Problem: Reproduce every record exactly.

═══

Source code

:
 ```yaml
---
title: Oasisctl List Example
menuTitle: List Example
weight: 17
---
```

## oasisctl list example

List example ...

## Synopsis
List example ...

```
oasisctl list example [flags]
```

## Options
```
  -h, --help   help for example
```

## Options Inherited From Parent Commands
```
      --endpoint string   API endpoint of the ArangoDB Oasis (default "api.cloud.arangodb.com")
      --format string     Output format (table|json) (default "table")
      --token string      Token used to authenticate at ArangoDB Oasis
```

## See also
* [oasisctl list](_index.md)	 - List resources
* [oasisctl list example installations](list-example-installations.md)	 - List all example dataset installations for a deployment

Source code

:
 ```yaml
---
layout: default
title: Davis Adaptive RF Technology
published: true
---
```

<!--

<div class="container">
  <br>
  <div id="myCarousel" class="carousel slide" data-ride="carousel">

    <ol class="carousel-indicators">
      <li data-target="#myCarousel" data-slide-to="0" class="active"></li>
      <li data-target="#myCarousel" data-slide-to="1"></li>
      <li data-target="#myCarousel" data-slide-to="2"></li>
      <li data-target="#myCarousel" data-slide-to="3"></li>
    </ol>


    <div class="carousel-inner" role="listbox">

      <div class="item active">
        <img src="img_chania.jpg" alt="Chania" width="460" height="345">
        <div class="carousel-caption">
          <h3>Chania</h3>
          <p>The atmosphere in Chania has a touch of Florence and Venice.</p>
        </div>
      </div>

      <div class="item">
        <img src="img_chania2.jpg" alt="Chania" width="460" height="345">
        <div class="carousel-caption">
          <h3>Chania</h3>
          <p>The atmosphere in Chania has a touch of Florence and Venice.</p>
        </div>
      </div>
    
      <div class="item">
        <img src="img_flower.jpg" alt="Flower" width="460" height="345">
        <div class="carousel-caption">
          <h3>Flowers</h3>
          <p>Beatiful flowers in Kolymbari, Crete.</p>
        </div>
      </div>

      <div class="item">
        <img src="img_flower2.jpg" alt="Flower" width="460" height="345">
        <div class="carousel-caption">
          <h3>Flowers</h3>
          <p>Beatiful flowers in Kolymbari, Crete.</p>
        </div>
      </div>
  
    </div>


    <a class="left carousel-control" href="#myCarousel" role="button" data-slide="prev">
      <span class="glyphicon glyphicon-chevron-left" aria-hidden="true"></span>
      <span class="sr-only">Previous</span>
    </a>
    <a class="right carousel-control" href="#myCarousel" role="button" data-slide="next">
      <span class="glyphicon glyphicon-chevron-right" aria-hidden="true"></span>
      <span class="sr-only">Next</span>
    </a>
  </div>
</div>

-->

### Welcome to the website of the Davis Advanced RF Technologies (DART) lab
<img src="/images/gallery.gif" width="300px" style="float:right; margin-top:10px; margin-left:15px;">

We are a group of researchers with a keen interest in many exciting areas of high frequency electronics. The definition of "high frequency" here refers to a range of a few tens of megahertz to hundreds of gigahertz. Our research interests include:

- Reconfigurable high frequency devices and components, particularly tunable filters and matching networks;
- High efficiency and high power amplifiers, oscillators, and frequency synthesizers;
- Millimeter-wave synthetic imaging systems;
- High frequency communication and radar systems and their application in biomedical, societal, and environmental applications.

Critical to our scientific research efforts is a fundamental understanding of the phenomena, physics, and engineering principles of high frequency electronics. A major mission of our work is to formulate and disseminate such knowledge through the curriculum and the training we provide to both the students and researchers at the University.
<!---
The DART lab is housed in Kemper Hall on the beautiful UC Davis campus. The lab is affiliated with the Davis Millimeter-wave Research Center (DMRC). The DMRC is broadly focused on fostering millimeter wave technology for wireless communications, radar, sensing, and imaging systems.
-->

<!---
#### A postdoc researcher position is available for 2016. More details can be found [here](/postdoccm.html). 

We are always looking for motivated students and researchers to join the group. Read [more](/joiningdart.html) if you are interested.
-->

═══

Response for this exercise:
Source code

:
 ```yaml
---
title: Oasisctl List Example
menuTitle: List Example
weight: 17
---
```

## oasisctl list example

List example ...

## Synopsis
List example ...

```
oasisctl list example [flags]
```

## Options
```
  -h, --help   help for example
```

## Options Inherited From Parent Commands
```
      --endpoint string   API endpoint of the ArangoDB Oasis (default "api.cloud.arangodb.com")
      --format string     Output format (table|json) (default "table")
      --token string      Token used to authenticate at ArangoDB Oasis
```

## See also
* [oasisctl list](_index.md)	 - List resources
* [oasisctl list example installations](list-example-installations.md)	 - List all example dataset installations for a deployment

Source code

:
 ```yaml
---
layout: default
title: Davis Adaptive RF Technology
published: true
---
```

<!--

<div class="container">
  <br>
  <div id="myCarousel" class="carousel slide" data-ride="carousel">

    <ol class="carousel-indicators">
      <li data-target="#myCarousel" data-slide-to="0" class="active"></li>
      <li data-target="#myCarousel" data-slide-to="1"></li>
      <li data-target="#myCarousel" data-slide-to="2"></li>
      <li data-target="#myCarousel" data-slide-to="3"></li>
    </ol>


    <div class="carousel-inner" role="listbox">

      <div class="item active">
        <img src="img_chania.jpg" alt="Chania" width="460" height="345">
        <div class="carousel-caption">
          <h3>Chania</h3>
          <p>The atmosphere in Chania has a touch of Florence and Venice.</p>
        </div>
      </div>

      <div class="item">
        <img src="img_chania2.jpg" alt="Chania" width="460" height="345">
        <div class="carousel-caption">
          <h3>Chania</h3>
          <p>The atmosphere in Chania has a touch of Florence and Venice.</p>
        </div>
      </div>
    
      <div class="item">
        <img src="img_flower.jpg" alt="Flower" width="460" height="345">
        <div class="carousel-caption">
          <h3>Flowers</h3>
          <p>Beatiful flowers in Kolymbari, Crete.</p>
        </div>
      </div>

      <div class="item">
        <img src="img_flower2.jpg" alt="Flower" width="460" height="345">
        <div class="carousel-caption">
          <h3>Flowers</h3>
          <p>Beatiful flowers in Kolymbari, Crete.</p>
        </div>
      </div>
  
    </div>


    <a class="left carousel-control" href="#myCarousel" role="button" data-slide="prev">
      <span class="glyphicon glyphicon-chevron-left" aria-hidden="true"></span>
      <span class="sr-only">Previous</span>
    </a>
    <a class="right carousel-control" href="#myCarousel" role="button" data-slide="next">
      <span class="glyphicon glyphicon-chevron-right" aria-hidden="true"></span>
      <span class="sr-only">Next</span>
    </a>
  </div>
</div>

-->

### Welcome to the website of the Davis Advanced RF Technologies (DART) lab
<img src="/images/gallery.gif" width="300px" style="float:right; margin-top:10px; margin-left:15px;">

We are a group of researchers with a keen interest in many exciting areas of high frequency electronics. The definition of "high frequency" here refers to a range of a few tens of megahertz to hundreds of gigahertz. Our research interests include:

- Reconfigurable high frequency devices and components, particularly tunable filters and matching networks;
- High efficiency and high power amplifiers, oscillators, and frequency synthesizers;
- Millimeter-wave synthetic imaging systems;
- High frequency communication and radar systems and their application in biomedical, societal, and environmental applications.

Critical to our scientific research efforts is a fundamental understanding of the phenomena, physics, and engineering principles of high frequency electronics. A major mission of our work is to formulate and disseminate such knowledge through the curriculum and the training we provide to both the students and researchers at the University.
<!---
The DART lab is housed in Kemper Hall on the beautiful UC Davis campus. The lab is affiliated with the Davis Millimeter-wave Research Center (DMRC). The DMRC is broadly focused on fostering millimeter wave technology for wireless communications, radar, sensing, and imaging systems.
-->

<!---
#### A postdoc researcher position is available for 2016. More details can be found [here](/postdoccm.html). 

We are always looking for motivated students and researchers to join the group. Read [more](/joiningdart.html) if you are interested.
-->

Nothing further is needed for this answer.